Assignment – In the listing below, locate the line that contains "Szydełko, prof. dr hab. Wojciech Krajewski" and the line that contains "4. *Terapia hormonalna". Restate word for word those two lines and every line between them, and nothing else.
- Opening Delimiter -
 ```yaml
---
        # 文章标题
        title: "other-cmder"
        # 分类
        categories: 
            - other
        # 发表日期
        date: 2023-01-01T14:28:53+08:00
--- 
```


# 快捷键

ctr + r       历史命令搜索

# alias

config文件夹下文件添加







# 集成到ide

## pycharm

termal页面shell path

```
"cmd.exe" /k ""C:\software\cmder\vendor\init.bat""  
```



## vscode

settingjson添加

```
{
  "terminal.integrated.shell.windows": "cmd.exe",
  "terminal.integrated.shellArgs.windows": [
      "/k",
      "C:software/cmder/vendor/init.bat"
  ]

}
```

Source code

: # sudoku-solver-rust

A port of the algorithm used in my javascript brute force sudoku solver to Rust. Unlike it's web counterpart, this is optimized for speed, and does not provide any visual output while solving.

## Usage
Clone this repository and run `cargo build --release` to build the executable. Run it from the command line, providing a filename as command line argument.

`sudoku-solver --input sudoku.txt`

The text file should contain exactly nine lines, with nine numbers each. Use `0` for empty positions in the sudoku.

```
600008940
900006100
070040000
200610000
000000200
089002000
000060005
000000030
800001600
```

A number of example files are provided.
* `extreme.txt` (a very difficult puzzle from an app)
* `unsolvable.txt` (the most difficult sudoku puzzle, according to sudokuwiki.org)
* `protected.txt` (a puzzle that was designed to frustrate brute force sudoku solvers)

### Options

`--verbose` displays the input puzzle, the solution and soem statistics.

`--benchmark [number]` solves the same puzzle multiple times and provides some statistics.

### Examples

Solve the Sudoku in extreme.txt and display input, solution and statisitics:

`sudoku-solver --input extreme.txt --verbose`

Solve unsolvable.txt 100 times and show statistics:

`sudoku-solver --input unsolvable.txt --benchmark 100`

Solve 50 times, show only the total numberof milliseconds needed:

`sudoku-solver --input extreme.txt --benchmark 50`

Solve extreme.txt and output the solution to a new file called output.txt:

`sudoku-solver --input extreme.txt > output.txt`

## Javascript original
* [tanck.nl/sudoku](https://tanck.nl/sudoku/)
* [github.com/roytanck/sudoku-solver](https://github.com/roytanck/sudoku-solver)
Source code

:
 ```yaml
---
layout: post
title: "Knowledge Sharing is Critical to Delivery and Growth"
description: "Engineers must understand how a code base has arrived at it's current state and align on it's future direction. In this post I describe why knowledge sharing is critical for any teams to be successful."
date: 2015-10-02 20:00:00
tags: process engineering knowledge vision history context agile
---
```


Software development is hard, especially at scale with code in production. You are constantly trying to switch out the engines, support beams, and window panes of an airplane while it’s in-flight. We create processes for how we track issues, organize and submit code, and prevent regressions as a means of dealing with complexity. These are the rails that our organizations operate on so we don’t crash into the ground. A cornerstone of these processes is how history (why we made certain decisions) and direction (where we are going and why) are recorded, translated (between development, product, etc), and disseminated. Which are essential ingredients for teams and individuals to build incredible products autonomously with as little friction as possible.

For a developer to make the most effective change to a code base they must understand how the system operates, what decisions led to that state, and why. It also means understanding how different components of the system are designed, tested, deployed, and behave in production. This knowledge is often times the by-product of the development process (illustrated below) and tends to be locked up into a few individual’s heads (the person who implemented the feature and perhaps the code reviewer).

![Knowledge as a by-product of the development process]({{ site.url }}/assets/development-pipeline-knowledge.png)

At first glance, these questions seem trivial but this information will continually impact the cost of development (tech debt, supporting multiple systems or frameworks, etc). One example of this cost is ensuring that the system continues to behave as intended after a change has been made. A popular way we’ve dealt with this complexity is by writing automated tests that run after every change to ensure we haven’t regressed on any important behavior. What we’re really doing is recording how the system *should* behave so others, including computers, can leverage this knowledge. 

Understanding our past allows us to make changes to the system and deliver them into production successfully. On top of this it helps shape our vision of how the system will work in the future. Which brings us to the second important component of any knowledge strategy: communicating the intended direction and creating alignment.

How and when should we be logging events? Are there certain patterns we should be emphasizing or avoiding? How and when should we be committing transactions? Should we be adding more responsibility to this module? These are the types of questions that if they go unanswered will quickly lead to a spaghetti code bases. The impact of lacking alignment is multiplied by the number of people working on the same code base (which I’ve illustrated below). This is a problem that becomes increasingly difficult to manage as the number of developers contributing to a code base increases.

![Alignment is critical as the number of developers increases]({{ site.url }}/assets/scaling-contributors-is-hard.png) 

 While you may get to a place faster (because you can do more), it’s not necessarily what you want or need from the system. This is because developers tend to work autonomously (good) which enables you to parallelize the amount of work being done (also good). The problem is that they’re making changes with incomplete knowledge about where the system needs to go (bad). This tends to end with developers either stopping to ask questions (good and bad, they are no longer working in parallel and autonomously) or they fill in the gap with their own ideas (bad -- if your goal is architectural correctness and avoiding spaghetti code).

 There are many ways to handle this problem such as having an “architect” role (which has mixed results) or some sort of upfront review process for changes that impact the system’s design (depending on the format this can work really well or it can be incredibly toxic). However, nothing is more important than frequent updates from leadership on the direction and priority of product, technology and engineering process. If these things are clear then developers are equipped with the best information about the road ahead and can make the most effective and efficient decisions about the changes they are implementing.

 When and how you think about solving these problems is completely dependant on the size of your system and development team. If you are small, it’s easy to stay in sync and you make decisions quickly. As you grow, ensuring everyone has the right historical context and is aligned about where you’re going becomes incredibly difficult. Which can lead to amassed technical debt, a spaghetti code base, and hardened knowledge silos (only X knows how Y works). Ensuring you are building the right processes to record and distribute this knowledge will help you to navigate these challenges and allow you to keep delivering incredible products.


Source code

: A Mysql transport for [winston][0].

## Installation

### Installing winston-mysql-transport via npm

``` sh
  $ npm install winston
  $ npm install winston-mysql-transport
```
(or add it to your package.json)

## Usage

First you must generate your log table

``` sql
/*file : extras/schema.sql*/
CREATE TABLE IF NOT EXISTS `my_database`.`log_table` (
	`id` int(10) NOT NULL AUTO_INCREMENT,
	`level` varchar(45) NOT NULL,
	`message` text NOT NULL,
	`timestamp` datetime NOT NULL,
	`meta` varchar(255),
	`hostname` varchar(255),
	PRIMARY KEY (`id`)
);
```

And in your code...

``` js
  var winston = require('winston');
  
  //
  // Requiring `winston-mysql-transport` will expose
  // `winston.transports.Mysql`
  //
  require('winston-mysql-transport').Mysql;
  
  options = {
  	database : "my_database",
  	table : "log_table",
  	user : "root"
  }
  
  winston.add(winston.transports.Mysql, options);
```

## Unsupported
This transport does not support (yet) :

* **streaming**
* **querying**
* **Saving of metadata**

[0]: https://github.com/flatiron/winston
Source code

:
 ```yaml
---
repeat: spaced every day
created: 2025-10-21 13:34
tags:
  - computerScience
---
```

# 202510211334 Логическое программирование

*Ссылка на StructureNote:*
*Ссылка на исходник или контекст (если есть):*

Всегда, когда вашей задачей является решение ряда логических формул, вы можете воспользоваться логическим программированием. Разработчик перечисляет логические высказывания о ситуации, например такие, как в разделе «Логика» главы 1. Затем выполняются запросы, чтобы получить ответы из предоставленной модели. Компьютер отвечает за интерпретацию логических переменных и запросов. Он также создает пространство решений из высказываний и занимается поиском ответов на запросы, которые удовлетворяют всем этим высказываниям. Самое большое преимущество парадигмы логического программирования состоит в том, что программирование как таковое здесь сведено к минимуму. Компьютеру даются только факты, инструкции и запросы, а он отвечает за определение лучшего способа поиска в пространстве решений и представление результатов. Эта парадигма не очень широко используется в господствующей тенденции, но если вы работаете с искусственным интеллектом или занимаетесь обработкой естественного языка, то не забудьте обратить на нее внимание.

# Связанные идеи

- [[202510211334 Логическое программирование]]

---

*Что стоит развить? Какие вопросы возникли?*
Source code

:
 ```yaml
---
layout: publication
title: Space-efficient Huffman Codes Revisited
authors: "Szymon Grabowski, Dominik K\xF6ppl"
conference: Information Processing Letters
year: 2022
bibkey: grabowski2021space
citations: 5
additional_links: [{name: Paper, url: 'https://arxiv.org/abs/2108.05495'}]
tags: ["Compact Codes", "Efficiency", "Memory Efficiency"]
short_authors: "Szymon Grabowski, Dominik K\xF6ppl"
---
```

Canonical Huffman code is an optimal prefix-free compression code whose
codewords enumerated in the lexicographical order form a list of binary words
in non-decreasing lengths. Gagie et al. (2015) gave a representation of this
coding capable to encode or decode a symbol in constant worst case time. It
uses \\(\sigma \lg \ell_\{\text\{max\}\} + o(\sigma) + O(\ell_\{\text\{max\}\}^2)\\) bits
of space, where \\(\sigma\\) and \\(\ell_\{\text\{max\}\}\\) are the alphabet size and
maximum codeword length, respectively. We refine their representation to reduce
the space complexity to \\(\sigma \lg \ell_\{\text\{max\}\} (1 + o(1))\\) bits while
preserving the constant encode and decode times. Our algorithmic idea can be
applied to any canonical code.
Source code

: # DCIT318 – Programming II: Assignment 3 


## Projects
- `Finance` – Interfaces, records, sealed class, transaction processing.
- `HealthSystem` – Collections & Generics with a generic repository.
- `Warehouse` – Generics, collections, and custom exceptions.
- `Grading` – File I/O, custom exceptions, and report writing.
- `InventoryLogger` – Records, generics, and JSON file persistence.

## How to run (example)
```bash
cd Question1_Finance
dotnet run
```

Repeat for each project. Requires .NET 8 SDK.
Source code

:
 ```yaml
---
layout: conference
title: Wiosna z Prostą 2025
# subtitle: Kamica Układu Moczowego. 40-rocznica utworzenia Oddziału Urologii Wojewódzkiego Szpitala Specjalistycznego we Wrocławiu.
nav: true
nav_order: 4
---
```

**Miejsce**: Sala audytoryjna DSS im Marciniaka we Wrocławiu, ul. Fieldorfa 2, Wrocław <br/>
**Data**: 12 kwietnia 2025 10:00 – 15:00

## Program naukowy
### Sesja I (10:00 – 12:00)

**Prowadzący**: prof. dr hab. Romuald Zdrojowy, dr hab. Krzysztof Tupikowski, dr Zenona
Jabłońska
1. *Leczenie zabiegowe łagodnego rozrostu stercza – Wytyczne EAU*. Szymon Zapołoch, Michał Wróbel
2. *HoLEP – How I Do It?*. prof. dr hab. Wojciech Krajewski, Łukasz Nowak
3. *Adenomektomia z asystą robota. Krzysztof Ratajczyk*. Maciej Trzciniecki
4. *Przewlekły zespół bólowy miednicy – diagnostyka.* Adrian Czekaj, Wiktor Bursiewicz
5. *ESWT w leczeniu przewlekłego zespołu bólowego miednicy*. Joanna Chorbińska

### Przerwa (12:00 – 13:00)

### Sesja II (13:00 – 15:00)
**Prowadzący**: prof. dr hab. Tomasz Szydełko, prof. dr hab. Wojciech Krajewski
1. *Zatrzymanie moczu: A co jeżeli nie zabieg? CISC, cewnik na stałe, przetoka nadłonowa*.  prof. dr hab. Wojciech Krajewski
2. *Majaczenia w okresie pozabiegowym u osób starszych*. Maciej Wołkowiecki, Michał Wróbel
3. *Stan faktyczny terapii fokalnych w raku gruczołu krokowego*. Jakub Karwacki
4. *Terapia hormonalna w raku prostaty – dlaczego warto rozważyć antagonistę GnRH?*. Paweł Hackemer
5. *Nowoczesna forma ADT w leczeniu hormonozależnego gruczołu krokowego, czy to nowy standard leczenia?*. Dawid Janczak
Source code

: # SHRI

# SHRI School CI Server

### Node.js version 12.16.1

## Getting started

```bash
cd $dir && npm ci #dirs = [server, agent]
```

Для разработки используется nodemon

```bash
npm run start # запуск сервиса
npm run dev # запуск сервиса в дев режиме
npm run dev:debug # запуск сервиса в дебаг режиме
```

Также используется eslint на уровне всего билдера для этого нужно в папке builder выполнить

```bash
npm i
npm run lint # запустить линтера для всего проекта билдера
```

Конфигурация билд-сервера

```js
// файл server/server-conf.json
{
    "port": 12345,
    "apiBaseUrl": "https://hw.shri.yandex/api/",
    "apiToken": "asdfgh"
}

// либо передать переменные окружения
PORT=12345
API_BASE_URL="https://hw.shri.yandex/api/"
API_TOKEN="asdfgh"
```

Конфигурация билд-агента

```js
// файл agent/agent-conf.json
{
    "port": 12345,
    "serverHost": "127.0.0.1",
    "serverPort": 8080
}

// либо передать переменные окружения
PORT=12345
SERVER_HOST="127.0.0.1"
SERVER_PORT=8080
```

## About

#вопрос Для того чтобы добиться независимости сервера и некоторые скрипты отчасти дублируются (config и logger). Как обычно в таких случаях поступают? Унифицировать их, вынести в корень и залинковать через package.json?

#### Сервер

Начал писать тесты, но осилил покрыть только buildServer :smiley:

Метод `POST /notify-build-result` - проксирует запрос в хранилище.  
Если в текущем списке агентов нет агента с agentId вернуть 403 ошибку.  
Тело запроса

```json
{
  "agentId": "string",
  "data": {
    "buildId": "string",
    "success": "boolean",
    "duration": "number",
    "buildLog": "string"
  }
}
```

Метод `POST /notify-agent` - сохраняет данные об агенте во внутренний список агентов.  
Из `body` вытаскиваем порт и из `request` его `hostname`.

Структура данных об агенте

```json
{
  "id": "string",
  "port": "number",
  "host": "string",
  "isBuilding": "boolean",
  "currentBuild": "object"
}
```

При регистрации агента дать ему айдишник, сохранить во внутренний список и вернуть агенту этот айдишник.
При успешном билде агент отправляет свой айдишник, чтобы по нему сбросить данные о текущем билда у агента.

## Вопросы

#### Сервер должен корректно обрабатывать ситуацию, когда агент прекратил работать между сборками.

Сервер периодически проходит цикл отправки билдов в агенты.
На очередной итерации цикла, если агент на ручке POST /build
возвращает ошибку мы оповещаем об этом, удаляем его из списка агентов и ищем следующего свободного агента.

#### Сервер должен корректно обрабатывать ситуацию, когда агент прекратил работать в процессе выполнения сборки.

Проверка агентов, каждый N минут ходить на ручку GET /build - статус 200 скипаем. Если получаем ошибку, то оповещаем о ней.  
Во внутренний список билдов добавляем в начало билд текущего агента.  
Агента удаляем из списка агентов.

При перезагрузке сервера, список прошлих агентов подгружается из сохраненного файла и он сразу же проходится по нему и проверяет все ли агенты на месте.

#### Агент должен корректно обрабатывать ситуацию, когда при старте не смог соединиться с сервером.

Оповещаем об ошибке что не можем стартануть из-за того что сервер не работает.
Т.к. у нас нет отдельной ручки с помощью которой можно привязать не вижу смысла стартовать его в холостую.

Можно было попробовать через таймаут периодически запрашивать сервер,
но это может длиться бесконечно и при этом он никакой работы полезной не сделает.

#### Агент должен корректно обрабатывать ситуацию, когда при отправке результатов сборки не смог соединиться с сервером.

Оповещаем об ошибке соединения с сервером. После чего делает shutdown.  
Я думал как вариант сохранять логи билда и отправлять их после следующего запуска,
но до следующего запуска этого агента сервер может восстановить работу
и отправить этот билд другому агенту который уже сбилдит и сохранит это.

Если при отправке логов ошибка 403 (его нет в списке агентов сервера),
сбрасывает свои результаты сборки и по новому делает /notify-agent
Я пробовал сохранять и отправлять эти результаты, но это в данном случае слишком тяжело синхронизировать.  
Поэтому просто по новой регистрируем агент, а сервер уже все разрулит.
- Closing Delimiter -
Final answer –
**Prowadzący**: prof. dr hab. Tomasz Szydełko, prof. dr hab. Wojciech Krajewski
1. *Zatrzymanie moczu: A co jeżeli nie zabieg? CISC, cewnik na stałe, przetoka nadłonowa*.  prof. dr hab. Wojciech Krajewski
2. *Majaczenia w okresie pozabiegowym u osób starszych*. Maciej Wołkowiecki, Michał Wróbel
3. *Stan faktyczny terapii fokalnych w raku gruczołu krokowego*. Jakub Karwacki
4. *Terapia hormonalna w raku prostaty – dlaczego warto rozważyć antagonistę GnRH?*. Paweł Hackemer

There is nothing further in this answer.